A close analysis shows that the vast majority of these breaches are electronic in nature and primarily target banks with customers within the state of Massachusetts. The new archive includes information on whether driver’s license, Social Security, credit, or debit card numbers were taken, whether the data breached was encrypted, whether a mobile phone was stolen, and the relief that was offered to the affected individuals, such as payment or credit monitoring.
It will be interesting to see how consumer advocacy groups and attorneys use this information and whether fear of being listed in the archive will provide companies with an incentive to provide better data protection and security. If you or your business has been the victim of a data breach, contact one of our attorneys today.
Massachusetts has one of the most comprehensive data breach and data security legal frameworks in the country, and it applies to any business that owns, licenses, stores, or maintains personal information about Massachusetts residents — regardless of where the business itself is located. Understanding this framework is essential for any company that touches Massachusetts consumer data.

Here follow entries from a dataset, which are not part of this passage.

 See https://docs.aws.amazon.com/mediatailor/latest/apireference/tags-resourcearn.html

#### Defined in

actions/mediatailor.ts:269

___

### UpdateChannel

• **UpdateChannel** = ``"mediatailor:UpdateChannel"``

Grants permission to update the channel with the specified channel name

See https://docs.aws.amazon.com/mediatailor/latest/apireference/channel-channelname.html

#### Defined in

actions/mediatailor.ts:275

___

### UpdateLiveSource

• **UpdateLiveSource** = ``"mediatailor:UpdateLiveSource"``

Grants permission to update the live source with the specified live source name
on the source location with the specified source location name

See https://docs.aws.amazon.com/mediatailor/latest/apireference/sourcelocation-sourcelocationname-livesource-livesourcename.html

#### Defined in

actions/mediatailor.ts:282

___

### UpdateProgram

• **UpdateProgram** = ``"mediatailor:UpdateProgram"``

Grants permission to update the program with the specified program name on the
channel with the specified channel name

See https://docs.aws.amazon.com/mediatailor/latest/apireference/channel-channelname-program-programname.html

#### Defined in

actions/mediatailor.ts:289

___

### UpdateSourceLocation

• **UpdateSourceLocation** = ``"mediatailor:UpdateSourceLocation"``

Massachusetts General Laws Chapter 93H requires any person or entity that maintains personal information about Massachusetts residents to notify affected residents following a security breach of unencrypted personal information. Under M.G.L. c. 93H § 1, “personal information” is defined as a Massachusetts resident’s first name and last name or first initial and last name in combination with any of the following: Social Security number; driver’s license number or state-issued identification card number; financial account number, or credit or debit card number, with or without any required security code, access code, personal identification number, or password that would permit access to a resident’s financial account.
Notification to affected Massachusetts residents must be provided as soon as reasonably possible following the discovery or notification of a breach. The notification must also be provided to the Massachusetts Attorney General and to the Director of Consumer Affairs and Business Regulation. This dual-notification requirement — to both the AG and the Consumer Affairs office — is distinctive to Massachusetts and is the mechanism that generates the archive discussed above. The Massachusetts AG has authority to bring civil enforcement actions against businesses that fail to comply with Chapter 93H, and civil penalties can reach $5,000 per violation.

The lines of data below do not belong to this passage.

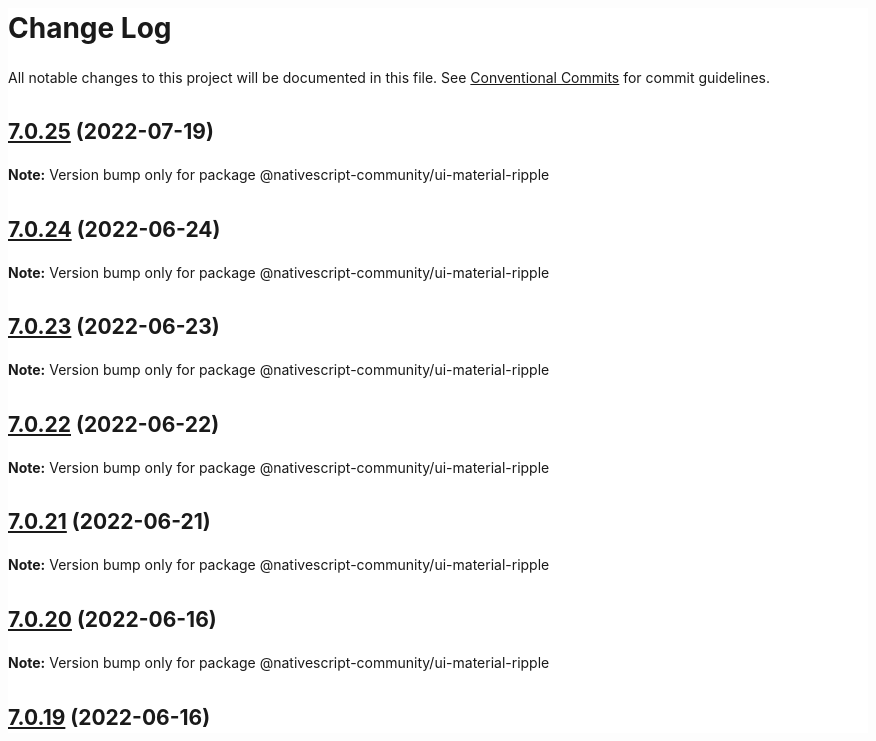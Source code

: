 # Change Log

All notable changes to this project will be documented in this file.
See [Conventional Commits](https://conventionalcommits.org) for commit guidelines.

## [7.0.25](https://github.com/nativescript-community/ui-material-components/compare/v7.0.24...v7.0.25) (2022-07-19)

**Note:** Version bump only for package @nativescript-community/ui-material-ripple





## [7.0.24](https://github.com/nativescript-community/ui-material-components/compare/v7.0.23...v7.0.24) (2022-06-24)

**Note:** Version bump only for package @nativescript-community/ui-material-ripple





## [7.0.23](https://github.com/nativescript-community/ui-material-components/compare/v7.0.22...v7.0.23) (2022-06-23)

**Note:** Version bump only for package @nativescript-community/ui-material-ripple





## [7.0.22](https://github.com/nativescript-community/ui-material-components/compare/v7.0.21...v7.0.22) (2022-06-22)

**Note:** Version bump only for package @nativescript-community/ui-material-ripple





## [7.0.21](https://github.com/nativescript-community/ui-material-components/compare/v7.0.20...v7.0.21) (2022-06-21)

**Note:** Version bump only for package @nativescript-community/ui-material-ripple





## [7.0.20](https://github.com/nativescript-community/ui-material-components/compare/v7.0.19...v7.0.20) (2022-06-16)

**Note:** Version bump only for package @nativescript-community/ui-material-ripple

## [7.0.19](https://github.com/nativescript-community/ui-material-components/compare/v7.0.18...v7.0.19) (2022-06-16)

Massachusetts is one of the few states that goes beyond breach notification to mandate affirmative data security obligations. 201 CMR 17.00 requires every business that owns, licenses, stores, or maintains personal information about Massachusetts residents to develop, implement, and maintain a comprehensive written information security program (WISP). The WISP must be reasonably consistent with industry best practices for data protection, must include administrative, technical, and physical safeguards, and must specifically address:
Technical requirements under 201 CMR 17.00 include secure user authentication protocols, secure access control measures, encryption of personal information transmitted over public networks or stored on laptops and mobile devices, reasonable monitoring for unauthorized use, up-to-date firewall and malware protection, and employee training on proper use of the computer security system and the importance of data security.
The Massachusetts breach archive published by the Office of Consumer Affairs and Business Regulation is a valuable tool for businesses assessing their risk profile, for researchers studying breach trends, and for policymakers evaluating whether existing legal frameworks are adequate. The archive’s granularity — tracking whether breached data was encrypted, what types of identifiers were exposed, and what remediation was offered — enables analysis that aggregate statistics alone cannot support.
The 620% increase in breach notifications from 2007 to the period in which this archive was published reflects multiple converging factors: an increase in actual breach incidents, an increase in enforcement and awareness that leads to higher reporting rates, and a broadening of the types of incidents that qualify as reportable breaches. The shift from paper-based breaches (lost laptops, misfiled documents) toward electronic intrusions targeting financial institutions reflects the broader migration of sensitive data to digital and cloud platforms.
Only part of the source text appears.